Multithreading in Mantid¶
C++¶
Mantid uses OpenMP in C++ to improve
performance by parallelizing for
loops. A tutorial devoted to the technology can be found
here.
Access to the OpenMP API is via a set of macros defined in MultiThreaded.h. This accomplishes seamless fall-back to single-threaded behaviour for compilers that don’t have OpenMP available, as well as providing protection against multithreading when non-thread-safe workspaces are in use.
The recommended way to use OpenMP in an algorithm loop (typically one over the spectra in a workspace) is as follows:
PARALLEL_FOR_IF(Kernel::threadSafe(*inputWS, *outputWS))
for (int i = 0; i < numSpec; ++i)
{
PARALLEL_START_INTERRUPT_REGION
// .... algorithm code ....
PARALLEL_END_INTERRUPT_REGION
}
PARALLEL_CHECK_INTERRUPT_REGION
The main work is in the first statement, which contains the instruction invoking OpenMP, but only if the workspaces given are thread-safe. Analogous macros are available for zero, 2 or 3 workspaces. Any workspace that is accessed within the loop should be included.
There is then also a set of slightly verbose interrupt instructions, which prevent exceptions escaping from a parallel region (which would otherwise cause program termination) - this includes dealing with algorithm cancellation.
If you need to use OpenMP in a way that is not covered by any of the specific macros in
MultiThreaded.h
, you can make use of the general purpose PRAGMA_OMP
macro. This is essentially the same as using #pragma omp
directly. Ideally, this should only be used if what you want to do is not already covered by the other macros.
// Dynamic scheduling allows x to be split into chunks of size 1 processed by each thread,
// but assigned to threads in no particular order.
PRAGMA_OMP(parallel for schedule(dynamic, 1))
for (int i = 0; i < x.size(); ++i) {
doThing(x[i])
}
Note: The set of INTERRUPT
macros can only be used in Mantid algorithms. The rest can be used anywhere.
Ensuring thread-safety¶
The first rule is this: Don’t write to shared variables. Or, if you do, protect the write with PARALLEL_CRITICAL or PARALLEL_ATOMIC calls.

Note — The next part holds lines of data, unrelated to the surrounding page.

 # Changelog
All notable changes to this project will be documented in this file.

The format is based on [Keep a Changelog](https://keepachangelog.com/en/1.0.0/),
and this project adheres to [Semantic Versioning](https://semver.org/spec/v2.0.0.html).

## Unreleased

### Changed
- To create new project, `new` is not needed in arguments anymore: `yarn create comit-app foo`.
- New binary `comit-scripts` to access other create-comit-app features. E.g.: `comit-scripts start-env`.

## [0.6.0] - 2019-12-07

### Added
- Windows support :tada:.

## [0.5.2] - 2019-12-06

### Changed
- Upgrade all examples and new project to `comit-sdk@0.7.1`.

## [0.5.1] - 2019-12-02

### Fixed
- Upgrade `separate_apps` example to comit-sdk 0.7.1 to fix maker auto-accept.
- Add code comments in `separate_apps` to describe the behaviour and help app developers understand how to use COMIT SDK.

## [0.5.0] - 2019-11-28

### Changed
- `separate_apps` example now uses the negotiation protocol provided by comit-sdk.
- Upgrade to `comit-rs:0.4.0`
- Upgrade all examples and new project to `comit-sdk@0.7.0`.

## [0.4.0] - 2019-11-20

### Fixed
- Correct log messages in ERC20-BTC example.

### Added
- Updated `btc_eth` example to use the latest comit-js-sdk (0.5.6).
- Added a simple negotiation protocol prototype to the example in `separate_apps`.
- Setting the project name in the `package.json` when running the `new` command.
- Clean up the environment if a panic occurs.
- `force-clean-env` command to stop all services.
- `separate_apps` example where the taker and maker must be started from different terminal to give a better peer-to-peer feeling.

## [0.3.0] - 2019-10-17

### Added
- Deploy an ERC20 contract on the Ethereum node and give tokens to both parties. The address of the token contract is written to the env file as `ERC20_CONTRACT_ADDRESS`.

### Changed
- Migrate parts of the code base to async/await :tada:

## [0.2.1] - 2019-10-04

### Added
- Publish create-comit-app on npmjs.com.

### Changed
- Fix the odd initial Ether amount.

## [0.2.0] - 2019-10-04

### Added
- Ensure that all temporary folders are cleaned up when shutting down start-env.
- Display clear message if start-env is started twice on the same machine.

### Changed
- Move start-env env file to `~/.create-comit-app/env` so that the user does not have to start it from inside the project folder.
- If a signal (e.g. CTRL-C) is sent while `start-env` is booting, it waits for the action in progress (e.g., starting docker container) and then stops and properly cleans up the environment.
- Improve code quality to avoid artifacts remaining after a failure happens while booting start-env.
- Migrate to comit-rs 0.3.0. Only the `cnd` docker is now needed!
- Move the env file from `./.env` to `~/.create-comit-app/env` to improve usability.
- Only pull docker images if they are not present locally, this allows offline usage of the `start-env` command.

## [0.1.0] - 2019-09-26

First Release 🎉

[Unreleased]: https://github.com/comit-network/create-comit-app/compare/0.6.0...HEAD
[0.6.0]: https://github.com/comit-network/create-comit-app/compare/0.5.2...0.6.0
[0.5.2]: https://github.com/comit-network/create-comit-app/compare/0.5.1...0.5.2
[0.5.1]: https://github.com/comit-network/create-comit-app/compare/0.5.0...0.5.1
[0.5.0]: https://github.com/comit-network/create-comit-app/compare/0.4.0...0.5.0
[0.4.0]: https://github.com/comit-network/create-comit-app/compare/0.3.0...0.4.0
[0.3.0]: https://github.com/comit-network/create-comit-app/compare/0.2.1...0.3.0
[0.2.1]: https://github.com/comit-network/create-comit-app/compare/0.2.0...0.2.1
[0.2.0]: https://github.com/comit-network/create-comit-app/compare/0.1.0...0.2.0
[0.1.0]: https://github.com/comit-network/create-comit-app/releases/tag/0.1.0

// Can only be used on simple operations, uses atomic access from machine hardware.
PARALLEL_ATOMIC
a++
// Can be used anywhere, but has a higher overhead.
// Can be named if two critical sections can be accessed simultaneously.
PARALLEL_CRITICAL("C1")
if(a > 4) {
b.update()
}
Note that a write to a workspace data spectrum selected by the loop index is not typically a shared write (though see below).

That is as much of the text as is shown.